On BLM land, looking out at the San Rafael Reef. Behind me is a mass of red and white stone standing up high above the dunes here. The red material appears particularly soft and looks in this light like melting wax.

Spent the day in much harder stuff, threading the Sandy Gulch in the Waterpocket region of Capital Reef NP. The trail follows the riverbed, starting in flatter terrain much like where I am now, and running back into the hard sandstone of the reef. Fascinating to see how the river has cut into the rock. A poor man’s Narrows, there were some spots where pools remained under dry falls. I had on hiking boots that I didn’t want to get wet, and the bed of the river turns into a marvelously wet and thick clay when wet, so I had to make several crossings by wedging myself hand and foot in the canyon. At these points I rather regretted bringing binoculars, as they swung about perilously, and one strap has a nasty habit of letting go from time to time. But no mishaps. When the clay dries it cracks and then curls up into chips of many different sizes but all that deep red color.
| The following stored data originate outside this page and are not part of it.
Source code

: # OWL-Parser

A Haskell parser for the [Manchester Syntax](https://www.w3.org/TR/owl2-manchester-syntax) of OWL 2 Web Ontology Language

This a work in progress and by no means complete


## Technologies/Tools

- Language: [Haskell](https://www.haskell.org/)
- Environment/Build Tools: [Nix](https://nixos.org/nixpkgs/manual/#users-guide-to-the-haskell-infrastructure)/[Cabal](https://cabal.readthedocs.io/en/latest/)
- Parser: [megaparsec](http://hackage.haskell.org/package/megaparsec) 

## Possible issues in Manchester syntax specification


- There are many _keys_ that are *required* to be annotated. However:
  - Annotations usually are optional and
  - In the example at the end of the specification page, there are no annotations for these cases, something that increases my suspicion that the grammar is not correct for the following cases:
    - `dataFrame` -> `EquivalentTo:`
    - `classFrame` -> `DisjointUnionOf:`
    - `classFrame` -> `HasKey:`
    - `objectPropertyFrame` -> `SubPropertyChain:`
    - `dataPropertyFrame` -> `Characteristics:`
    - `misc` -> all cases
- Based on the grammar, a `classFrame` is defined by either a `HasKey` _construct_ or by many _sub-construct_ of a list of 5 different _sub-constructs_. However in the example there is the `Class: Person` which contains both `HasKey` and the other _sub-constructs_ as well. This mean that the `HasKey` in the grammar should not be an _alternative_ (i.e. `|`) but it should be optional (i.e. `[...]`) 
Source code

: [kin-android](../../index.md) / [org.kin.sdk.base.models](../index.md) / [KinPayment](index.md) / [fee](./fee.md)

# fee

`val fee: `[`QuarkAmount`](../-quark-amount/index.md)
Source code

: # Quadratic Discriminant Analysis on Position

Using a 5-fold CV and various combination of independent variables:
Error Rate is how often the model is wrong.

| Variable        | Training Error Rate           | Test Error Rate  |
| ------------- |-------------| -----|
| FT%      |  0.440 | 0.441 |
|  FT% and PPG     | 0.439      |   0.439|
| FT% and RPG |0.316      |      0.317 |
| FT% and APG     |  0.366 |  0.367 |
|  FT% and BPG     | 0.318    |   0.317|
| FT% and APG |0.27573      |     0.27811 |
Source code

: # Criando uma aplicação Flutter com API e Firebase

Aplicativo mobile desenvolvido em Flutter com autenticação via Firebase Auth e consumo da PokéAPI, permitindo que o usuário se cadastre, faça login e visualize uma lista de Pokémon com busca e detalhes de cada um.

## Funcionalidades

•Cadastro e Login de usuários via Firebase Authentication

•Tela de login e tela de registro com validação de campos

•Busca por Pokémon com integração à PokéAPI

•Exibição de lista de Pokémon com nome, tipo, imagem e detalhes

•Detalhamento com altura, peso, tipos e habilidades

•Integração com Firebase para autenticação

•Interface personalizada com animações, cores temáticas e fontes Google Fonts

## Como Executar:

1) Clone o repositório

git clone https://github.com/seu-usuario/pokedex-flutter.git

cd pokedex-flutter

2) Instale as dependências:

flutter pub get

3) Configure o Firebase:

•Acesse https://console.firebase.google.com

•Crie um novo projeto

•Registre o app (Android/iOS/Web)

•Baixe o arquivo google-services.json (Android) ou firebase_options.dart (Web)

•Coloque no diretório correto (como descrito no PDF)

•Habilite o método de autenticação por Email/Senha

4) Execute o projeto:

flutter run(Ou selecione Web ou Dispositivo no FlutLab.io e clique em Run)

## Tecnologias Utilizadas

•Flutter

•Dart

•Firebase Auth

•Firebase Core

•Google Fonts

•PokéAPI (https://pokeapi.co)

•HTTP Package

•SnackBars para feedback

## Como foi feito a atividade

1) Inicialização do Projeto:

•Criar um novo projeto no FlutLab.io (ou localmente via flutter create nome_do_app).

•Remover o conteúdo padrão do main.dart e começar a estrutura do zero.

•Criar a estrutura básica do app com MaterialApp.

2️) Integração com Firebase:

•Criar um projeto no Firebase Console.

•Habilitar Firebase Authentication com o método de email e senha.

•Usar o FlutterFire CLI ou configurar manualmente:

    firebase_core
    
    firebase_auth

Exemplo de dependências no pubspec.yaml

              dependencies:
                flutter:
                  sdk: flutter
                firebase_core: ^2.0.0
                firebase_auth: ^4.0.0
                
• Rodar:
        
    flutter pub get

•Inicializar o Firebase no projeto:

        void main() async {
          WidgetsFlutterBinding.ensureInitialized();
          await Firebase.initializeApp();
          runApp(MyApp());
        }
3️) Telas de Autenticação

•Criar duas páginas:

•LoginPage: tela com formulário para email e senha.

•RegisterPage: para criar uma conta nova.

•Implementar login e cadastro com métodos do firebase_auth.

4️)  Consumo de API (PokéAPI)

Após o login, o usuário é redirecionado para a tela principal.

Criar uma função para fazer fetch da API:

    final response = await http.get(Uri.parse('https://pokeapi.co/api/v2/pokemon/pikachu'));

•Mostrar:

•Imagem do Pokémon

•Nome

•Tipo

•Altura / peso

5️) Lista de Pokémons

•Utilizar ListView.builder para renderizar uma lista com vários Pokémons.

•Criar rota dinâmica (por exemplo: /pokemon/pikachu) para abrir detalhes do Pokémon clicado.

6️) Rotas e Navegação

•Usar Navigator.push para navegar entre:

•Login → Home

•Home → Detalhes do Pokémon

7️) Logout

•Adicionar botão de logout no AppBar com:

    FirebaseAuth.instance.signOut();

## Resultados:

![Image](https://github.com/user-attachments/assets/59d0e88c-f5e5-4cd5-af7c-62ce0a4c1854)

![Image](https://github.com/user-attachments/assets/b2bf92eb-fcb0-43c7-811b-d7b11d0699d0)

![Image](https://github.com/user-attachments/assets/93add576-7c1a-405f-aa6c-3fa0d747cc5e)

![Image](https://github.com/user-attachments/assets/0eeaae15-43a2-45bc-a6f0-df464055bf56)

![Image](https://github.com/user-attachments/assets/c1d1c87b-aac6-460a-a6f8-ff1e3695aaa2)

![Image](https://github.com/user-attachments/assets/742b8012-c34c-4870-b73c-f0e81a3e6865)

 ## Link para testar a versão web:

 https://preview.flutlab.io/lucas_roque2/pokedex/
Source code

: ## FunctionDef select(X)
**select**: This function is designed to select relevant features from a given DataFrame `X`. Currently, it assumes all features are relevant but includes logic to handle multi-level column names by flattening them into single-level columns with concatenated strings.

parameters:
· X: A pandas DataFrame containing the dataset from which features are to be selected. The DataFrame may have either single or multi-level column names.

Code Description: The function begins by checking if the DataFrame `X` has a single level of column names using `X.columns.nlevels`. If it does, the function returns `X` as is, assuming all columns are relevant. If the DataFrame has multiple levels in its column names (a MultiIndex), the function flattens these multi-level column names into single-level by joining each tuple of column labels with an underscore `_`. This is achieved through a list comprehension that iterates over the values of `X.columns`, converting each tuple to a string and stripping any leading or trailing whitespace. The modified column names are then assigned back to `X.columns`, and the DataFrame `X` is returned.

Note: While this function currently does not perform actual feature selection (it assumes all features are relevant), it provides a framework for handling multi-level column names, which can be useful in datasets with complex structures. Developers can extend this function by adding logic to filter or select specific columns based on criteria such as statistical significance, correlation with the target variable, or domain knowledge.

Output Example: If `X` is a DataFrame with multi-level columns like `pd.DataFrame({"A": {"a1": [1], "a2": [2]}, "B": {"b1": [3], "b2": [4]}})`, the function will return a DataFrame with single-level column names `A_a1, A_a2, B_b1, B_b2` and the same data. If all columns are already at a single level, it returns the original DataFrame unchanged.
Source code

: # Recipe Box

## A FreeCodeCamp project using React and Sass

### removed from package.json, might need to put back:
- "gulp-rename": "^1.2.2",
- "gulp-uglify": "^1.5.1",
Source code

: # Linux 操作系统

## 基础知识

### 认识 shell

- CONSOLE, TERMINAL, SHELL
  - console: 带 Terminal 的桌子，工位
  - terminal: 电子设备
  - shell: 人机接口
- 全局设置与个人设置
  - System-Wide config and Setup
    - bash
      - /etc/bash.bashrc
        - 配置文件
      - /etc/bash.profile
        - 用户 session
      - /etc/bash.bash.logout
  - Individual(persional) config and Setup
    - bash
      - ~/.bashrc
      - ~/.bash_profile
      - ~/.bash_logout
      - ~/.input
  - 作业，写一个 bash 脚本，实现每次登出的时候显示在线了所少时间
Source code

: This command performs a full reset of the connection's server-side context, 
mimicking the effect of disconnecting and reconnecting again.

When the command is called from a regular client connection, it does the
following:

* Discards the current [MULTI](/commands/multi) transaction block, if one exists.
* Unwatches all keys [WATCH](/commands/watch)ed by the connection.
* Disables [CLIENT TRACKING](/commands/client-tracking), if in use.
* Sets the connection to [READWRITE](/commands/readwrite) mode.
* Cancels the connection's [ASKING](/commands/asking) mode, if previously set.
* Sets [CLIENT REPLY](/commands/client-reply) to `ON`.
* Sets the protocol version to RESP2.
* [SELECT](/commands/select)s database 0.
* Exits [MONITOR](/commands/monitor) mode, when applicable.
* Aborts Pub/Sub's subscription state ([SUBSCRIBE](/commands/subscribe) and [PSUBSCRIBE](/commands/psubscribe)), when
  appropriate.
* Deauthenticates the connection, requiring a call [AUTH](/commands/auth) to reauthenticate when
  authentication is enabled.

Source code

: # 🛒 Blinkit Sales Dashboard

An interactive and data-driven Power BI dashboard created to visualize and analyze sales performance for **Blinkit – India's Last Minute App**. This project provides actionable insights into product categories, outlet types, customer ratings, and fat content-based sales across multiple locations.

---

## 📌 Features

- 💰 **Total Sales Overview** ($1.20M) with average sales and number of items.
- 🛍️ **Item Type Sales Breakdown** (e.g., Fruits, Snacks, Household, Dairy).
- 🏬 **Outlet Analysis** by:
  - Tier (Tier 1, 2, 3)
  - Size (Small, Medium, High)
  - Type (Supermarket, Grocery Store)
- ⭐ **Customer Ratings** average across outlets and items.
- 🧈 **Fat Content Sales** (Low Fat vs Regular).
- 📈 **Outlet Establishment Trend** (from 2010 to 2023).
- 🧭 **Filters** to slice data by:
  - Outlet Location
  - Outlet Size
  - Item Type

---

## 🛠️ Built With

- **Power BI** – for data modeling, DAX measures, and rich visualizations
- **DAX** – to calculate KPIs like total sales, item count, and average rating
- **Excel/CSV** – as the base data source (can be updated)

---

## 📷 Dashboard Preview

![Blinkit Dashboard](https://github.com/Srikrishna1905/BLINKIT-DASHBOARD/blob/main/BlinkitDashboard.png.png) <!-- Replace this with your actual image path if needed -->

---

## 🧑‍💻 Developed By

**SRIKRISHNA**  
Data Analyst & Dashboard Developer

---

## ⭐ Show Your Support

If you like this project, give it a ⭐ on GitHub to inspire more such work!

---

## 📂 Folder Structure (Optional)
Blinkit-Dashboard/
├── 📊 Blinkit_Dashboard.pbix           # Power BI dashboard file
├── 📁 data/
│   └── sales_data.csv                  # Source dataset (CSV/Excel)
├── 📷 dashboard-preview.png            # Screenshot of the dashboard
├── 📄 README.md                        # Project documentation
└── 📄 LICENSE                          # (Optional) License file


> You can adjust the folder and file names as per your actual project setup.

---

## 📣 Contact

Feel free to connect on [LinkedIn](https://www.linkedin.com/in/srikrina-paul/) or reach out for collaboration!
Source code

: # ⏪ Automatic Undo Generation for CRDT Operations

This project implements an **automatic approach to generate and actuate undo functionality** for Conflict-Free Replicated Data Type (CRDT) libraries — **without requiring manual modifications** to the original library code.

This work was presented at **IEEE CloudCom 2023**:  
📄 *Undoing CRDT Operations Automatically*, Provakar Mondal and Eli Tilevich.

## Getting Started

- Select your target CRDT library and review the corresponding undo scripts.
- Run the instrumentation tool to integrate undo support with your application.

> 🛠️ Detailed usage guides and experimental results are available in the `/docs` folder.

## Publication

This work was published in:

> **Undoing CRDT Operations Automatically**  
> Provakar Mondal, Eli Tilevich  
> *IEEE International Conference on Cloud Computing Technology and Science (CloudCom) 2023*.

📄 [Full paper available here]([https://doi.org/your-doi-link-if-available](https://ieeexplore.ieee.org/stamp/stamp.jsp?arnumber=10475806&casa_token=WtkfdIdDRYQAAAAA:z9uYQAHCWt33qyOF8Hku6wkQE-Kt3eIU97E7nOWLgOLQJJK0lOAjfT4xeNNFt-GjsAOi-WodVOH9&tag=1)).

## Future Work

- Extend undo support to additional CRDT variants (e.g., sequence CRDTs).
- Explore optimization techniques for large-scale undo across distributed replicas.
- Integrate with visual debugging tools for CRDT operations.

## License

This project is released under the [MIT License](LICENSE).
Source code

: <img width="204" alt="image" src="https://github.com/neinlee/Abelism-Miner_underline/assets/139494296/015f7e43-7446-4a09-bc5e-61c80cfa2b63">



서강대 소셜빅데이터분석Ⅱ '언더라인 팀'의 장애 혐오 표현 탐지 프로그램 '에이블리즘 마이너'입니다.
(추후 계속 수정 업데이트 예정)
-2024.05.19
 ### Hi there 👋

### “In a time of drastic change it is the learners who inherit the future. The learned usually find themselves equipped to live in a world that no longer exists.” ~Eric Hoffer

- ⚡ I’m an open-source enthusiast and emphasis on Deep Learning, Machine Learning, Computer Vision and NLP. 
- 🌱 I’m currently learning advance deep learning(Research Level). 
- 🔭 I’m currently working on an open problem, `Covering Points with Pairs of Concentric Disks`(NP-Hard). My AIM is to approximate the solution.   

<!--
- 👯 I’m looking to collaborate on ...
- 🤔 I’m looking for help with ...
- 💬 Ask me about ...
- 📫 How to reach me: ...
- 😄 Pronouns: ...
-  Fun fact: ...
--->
Heard birdsong from up in the rock ledges and the junipers that cling there tenuously. Must be a paradise for the singers, safe from any landbound predators. Saw and heard several wrens that I later identified as rock wrens, and then some of the ubiquitous bushtits. There is a rock wren at my campsite, who likes to sing from a shelf of hard material balanced on a row of four incipient needles, and someone with a low, rough whistle is out in the valley.

The riverbed was scattered with all kinds of rock that didn’t seem to belong. Basaltic pillows ranging from fists to tents in size. Chunks of what seems to be petrified wood. Large hard greenish stones. There are large holes in the canyon walls and I wonder if this is what fell out.

A perfect day, and now it is time to cook some lentils.